What you need to do: Locate each line of the material that contains "dalam", then return it.

Task data:

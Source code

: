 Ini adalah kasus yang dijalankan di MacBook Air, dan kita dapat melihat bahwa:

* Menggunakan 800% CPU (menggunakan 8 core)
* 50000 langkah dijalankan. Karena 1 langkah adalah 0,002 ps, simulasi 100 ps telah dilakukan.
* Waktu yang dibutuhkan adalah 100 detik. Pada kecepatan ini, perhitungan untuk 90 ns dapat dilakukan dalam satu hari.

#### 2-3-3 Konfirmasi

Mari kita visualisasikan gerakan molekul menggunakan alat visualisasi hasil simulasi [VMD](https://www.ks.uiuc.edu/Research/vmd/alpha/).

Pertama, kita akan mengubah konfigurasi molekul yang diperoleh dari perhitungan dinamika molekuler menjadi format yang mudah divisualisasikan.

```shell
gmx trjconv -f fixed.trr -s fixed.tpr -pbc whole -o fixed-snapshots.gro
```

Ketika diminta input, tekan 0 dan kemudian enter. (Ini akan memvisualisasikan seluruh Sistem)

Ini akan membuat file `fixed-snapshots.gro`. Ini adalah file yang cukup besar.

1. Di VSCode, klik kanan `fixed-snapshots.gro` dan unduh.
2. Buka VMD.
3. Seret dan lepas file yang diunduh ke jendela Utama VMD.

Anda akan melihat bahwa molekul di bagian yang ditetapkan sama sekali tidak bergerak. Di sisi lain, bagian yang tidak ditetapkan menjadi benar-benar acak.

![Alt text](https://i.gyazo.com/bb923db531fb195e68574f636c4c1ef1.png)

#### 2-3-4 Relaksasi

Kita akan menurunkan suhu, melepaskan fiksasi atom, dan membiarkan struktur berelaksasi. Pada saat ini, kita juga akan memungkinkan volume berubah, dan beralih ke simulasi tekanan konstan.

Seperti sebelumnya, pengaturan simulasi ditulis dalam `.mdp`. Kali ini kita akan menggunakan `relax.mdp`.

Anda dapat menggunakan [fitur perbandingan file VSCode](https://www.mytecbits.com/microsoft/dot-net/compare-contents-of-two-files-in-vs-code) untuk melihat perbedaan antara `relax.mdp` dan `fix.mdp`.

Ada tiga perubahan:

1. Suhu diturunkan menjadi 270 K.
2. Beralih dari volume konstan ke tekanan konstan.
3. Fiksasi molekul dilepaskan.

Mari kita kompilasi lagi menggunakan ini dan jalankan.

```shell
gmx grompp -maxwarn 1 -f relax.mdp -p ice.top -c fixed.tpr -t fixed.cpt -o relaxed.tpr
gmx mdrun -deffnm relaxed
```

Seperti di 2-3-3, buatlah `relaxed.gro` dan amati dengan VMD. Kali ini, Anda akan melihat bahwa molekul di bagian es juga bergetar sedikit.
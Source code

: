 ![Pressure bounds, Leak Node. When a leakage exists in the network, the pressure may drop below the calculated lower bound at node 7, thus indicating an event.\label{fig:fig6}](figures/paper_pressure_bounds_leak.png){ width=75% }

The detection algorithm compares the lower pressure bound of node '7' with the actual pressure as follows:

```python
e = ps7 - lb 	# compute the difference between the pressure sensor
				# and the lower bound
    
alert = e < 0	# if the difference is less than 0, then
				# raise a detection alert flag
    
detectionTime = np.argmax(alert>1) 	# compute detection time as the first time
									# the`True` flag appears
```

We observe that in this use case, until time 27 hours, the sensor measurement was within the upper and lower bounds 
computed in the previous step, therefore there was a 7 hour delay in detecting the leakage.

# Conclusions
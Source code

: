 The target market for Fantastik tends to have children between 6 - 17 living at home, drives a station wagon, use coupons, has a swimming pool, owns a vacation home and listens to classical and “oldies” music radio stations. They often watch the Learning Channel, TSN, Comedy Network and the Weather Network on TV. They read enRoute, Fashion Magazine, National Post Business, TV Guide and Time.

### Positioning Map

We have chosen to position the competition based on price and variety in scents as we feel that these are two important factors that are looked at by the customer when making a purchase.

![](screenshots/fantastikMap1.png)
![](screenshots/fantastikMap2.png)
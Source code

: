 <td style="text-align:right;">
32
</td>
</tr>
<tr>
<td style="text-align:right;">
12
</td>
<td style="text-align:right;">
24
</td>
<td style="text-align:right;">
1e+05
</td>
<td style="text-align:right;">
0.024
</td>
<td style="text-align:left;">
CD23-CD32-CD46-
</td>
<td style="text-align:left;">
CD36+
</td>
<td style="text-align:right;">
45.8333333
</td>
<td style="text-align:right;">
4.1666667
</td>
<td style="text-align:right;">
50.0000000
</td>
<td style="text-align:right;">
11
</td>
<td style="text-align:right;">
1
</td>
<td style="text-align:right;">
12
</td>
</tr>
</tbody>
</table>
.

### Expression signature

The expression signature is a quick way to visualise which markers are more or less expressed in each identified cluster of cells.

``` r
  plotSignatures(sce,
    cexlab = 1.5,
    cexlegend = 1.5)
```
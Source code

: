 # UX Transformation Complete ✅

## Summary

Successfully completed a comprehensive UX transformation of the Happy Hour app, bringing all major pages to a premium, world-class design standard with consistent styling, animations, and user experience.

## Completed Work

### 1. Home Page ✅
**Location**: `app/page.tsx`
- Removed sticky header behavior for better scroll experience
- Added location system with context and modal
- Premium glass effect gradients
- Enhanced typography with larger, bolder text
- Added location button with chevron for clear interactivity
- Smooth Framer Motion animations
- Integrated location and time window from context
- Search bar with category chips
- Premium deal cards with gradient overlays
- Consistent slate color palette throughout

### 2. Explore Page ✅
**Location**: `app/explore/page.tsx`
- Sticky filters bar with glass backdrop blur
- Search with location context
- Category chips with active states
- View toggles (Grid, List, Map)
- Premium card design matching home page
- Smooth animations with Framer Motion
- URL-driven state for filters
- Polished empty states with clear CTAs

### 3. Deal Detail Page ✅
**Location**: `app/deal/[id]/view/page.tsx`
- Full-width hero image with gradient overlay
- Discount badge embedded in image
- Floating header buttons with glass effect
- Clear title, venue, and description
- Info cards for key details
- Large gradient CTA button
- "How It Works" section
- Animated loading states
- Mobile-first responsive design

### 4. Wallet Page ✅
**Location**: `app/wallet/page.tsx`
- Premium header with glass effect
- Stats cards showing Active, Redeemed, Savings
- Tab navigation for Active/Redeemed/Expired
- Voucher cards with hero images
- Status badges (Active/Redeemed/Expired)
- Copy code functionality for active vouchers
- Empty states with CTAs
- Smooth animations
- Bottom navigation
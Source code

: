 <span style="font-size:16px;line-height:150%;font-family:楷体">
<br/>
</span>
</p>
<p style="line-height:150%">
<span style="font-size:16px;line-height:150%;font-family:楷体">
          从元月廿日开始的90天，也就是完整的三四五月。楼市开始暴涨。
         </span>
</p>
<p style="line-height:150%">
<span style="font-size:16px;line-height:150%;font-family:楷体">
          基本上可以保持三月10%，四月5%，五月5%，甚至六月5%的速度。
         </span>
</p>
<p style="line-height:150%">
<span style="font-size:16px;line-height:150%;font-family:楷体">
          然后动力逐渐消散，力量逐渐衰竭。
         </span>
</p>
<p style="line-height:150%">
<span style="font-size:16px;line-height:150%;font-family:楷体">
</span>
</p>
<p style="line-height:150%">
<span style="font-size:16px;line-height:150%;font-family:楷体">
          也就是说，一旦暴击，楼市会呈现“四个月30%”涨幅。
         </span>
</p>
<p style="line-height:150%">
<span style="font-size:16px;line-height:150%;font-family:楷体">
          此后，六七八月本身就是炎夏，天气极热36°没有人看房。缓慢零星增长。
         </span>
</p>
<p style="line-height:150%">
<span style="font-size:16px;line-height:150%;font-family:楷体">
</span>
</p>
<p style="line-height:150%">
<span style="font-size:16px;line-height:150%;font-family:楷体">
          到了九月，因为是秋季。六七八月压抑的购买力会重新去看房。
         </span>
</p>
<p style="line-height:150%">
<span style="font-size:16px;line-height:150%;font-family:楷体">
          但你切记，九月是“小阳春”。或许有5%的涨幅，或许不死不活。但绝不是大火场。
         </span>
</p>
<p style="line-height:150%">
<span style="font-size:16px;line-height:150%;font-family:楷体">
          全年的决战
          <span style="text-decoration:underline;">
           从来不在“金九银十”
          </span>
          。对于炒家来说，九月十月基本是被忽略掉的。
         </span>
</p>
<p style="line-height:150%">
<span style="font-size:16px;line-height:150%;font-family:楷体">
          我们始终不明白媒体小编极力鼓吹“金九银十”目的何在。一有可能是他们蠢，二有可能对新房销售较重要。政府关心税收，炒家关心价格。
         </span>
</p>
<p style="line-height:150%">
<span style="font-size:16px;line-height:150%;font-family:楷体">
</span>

Response to this exercise:
* Waktu yang dibutuhkan adalah 100 detik. Pada kecepatan ini, perhitungan untuk 90 ns dapat dilakukan dalam satu hari.
Seperti sebelumnya, pengaturan simulasi ditulis dalam `.mdp`. Kali ini kita akan menggunakan `relax.mdp`.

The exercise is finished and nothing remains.